### Exercise prompt
Output exactly the span of lines beginning with the one that holds "url: /hardthausen-am-kocher/haarscharf-friseursalon/" and ending with the last line of the data below.

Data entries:
···

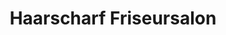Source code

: ---
title: "Haarscharf Friseursalon"
url: /hardthausen-am-kocher/haarscharf-friseursalon/
shop: Friseur
---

···

### Response to this exercise
url: /hardthausen-am-kocher/haarscharf-friseursalon/
shop: Friseur
---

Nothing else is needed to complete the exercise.